Items from a dataset:
= Beginning of Section =

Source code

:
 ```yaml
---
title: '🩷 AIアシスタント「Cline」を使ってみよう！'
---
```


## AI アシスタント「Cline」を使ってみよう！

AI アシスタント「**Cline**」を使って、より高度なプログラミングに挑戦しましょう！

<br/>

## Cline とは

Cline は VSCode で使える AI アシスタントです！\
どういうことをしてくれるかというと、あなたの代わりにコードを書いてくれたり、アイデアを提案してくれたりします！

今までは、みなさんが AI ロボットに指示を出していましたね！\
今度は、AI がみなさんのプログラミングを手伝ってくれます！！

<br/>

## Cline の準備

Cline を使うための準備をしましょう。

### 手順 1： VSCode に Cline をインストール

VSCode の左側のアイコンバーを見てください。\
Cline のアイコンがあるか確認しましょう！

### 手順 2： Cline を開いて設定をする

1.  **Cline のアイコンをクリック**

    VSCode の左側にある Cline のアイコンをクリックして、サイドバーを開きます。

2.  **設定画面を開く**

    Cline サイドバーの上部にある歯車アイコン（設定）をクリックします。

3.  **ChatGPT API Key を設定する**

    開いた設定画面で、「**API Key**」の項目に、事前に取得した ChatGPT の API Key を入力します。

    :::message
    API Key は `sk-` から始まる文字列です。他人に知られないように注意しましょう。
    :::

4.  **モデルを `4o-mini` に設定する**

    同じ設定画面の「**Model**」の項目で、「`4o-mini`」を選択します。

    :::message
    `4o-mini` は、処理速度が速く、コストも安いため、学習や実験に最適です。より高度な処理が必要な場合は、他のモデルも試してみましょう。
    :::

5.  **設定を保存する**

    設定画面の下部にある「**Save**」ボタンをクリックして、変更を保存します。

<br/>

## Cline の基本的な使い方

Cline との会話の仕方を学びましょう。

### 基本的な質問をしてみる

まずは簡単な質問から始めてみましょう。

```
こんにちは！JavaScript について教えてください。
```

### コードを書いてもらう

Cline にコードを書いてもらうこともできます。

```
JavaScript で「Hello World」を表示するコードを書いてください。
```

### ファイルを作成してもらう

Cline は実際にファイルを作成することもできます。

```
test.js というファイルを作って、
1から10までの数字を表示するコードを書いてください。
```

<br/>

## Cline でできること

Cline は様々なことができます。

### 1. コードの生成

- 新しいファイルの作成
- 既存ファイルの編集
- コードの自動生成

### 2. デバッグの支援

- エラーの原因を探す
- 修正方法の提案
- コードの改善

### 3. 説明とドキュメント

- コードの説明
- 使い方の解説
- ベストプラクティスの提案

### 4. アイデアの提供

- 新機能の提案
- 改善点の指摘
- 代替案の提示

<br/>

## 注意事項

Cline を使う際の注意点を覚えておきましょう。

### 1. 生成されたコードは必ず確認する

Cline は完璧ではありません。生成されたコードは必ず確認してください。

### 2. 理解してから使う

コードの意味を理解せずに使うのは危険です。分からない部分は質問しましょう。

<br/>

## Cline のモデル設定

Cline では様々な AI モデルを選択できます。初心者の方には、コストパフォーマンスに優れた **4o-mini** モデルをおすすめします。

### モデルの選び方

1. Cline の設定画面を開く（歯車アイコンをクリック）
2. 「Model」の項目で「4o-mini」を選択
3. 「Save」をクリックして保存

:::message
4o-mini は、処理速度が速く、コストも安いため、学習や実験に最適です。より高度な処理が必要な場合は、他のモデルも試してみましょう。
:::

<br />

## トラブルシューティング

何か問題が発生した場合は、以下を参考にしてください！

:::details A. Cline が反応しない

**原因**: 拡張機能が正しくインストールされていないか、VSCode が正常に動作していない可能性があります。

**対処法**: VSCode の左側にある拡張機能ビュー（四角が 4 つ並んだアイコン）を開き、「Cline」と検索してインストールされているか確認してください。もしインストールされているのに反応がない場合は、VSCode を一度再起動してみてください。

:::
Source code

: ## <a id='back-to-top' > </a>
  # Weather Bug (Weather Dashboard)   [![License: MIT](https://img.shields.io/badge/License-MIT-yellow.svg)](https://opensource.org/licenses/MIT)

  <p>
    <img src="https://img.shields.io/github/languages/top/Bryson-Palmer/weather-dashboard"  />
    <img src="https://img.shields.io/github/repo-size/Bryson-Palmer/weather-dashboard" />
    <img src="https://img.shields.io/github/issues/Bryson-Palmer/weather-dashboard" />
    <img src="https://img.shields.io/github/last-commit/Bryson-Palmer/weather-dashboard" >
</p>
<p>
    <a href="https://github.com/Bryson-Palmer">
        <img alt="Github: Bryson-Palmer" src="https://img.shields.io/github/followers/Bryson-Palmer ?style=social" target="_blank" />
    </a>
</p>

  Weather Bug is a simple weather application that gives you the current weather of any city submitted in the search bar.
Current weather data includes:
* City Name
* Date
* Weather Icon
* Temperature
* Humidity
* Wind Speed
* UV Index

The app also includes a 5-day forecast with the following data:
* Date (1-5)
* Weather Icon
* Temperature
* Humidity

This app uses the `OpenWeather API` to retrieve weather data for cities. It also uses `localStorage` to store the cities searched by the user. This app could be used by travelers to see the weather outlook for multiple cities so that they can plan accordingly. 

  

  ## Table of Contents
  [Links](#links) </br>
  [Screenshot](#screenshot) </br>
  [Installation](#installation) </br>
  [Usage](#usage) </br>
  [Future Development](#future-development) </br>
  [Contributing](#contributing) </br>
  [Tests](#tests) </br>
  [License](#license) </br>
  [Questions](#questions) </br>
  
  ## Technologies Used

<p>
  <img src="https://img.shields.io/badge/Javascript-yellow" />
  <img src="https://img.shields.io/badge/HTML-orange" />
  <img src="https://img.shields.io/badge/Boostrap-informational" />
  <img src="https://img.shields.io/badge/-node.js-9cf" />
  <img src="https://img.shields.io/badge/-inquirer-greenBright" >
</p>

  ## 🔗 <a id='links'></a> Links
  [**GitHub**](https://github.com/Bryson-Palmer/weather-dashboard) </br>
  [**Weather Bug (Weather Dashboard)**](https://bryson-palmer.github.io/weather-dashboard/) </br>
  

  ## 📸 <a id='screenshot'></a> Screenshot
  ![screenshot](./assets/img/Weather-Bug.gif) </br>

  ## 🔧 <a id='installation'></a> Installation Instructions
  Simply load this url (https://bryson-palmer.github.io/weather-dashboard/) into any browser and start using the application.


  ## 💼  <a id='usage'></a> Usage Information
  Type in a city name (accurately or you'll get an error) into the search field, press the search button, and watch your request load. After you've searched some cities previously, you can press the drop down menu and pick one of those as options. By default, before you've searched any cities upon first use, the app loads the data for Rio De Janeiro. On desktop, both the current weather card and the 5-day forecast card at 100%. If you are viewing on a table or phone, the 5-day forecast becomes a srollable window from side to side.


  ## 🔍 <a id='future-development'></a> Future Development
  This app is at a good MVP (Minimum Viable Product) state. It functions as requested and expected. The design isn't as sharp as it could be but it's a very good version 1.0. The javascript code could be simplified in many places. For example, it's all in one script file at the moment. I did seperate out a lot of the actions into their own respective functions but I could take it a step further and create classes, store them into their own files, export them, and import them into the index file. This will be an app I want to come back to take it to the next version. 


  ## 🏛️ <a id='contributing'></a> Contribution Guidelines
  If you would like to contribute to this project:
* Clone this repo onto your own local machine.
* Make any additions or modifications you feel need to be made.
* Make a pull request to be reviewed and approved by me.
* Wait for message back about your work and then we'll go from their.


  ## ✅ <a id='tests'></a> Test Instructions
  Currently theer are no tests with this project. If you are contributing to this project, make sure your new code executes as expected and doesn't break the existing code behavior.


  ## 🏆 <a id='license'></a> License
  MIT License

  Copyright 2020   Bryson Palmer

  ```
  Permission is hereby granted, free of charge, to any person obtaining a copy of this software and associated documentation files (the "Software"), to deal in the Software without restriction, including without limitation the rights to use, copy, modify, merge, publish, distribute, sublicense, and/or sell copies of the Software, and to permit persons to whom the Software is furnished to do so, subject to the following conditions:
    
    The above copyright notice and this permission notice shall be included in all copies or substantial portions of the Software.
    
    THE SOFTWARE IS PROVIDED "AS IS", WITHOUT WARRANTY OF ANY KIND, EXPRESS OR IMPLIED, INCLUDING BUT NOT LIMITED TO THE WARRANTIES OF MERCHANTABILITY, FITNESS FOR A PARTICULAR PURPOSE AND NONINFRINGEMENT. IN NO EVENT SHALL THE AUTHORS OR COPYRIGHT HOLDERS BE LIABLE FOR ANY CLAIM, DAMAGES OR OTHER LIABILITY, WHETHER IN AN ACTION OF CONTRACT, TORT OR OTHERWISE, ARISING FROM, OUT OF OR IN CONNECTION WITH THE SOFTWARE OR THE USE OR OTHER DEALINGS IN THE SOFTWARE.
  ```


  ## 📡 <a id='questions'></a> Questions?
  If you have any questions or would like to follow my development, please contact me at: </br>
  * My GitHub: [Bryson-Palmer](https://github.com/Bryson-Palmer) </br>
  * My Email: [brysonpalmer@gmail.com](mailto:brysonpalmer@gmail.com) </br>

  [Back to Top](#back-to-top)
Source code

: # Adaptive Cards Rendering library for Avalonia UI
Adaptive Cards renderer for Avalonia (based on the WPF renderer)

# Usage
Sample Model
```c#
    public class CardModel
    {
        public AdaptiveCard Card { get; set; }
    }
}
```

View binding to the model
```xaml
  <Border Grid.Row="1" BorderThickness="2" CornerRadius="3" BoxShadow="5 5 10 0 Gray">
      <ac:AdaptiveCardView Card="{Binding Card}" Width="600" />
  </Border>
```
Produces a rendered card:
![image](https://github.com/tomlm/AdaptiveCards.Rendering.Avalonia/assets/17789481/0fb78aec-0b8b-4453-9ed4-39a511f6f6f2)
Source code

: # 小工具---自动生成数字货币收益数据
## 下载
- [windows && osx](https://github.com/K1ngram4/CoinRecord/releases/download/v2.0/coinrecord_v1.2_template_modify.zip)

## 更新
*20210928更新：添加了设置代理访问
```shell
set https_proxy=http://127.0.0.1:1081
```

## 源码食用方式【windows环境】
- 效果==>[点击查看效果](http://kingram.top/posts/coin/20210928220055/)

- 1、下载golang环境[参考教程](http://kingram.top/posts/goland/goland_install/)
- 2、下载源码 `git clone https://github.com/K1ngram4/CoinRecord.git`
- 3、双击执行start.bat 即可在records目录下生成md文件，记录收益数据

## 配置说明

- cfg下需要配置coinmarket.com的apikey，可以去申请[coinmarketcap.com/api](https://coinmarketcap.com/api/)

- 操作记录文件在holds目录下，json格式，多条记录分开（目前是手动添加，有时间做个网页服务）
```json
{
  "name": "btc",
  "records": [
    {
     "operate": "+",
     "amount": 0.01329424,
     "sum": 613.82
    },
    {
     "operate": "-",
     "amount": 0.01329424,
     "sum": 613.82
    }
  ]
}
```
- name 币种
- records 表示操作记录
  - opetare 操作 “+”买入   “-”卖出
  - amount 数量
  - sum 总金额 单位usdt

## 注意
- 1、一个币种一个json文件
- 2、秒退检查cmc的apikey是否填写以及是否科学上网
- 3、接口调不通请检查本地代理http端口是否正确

= End of Section =

- **Your objective**:
Count of lines with "public": please work it out for the entries above and give the number by itself.

- **Output for this task**:
2